TASK DETAILS: Where the string "Auto" occurs in a line of the data below, that line should be copied.

Collected data:
"""

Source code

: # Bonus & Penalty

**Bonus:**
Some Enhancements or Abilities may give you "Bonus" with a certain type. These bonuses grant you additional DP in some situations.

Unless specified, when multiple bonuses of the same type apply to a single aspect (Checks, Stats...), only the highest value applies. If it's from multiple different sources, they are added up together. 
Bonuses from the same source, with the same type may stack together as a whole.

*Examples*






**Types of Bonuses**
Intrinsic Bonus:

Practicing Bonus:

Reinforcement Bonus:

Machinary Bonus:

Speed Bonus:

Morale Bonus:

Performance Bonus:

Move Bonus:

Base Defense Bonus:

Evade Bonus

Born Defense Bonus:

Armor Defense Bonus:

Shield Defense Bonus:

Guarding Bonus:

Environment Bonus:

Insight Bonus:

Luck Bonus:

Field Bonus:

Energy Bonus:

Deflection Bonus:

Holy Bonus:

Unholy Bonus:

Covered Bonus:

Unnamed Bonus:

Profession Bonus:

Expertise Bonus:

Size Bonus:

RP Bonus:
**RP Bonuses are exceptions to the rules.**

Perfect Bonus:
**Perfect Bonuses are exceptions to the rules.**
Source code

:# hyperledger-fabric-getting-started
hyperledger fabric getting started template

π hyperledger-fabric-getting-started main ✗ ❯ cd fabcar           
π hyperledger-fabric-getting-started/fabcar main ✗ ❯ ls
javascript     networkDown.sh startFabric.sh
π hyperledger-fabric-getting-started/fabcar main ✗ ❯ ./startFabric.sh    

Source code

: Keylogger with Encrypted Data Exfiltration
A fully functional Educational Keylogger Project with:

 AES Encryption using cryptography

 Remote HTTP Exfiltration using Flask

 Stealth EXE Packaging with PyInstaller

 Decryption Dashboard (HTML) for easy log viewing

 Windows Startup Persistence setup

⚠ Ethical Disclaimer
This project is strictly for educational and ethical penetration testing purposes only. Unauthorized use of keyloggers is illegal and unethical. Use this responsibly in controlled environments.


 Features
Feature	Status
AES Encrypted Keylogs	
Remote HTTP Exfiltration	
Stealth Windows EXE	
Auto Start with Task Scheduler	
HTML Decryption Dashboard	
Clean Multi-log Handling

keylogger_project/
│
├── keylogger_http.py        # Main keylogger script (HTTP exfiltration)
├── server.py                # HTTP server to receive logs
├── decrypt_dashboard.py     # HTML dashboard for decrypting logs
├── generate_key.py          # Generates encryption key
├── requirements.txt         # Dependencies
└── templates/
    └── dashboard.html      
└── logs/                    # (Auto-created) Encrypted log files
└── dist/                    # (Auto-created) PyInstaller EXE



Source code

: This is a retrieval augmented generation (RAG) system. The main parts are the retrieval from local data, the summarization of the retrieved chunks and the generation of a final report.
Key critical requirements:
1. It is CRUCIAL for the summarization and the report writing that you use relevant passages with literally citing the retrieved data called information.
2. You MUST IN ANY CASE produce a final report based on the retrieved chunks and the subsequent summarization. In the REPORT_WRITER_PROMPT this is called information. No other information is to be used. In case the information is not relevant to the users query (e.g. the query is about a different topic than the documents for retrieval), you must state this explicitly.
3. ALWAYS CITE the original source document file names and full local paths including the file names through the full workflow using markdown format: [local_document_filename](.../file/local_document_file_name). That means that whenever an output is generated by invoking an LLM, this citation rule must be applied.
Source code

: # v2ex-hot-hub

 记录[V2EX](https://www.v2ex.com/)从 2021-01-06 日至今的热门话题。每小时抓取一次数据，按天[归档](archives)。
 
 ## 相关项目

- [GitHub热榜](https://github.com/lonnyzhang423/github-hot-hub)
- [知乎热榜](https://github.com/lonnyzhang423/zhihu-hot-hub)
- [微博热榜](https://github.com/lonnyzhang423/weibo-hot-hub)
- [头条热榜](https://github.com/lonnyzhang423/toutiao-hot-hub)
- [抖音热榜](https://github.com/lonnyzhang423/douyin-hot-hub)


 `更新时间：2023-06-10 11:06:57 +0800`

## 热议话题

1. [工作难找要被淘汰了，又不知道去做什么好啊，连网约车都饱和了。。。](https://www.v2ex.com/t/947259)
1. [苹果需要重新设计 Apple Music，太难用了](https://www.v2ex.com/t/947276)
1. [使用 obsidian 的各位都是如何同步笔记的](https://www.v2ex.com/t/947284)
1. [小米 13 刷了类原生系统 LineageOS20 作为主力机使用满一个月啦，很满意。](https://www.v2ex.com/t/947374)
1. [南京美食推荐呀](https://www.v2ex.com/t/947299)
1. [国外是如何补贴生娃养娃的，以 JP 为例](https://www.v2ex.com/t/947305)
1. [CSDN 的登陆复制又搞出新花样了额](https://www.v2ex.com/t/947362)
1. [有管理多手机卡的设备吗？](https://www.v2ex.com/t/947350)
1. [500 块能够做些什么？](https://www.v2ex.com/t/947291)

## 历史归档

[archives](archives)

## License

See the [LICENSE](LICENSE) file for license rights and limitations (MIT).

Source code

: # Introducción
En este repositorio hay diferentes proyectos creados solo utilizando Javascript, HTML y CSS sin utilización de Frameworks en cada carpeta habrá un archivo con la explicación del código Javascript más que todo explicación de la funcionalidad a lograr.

"""

REPLY TO THE TASK:
Auto Start with Task Scheduler	
└── logs/                    # (Auto-created) Encrypted log files
└── dist/                    # (Auto-created) PyInstaller EXE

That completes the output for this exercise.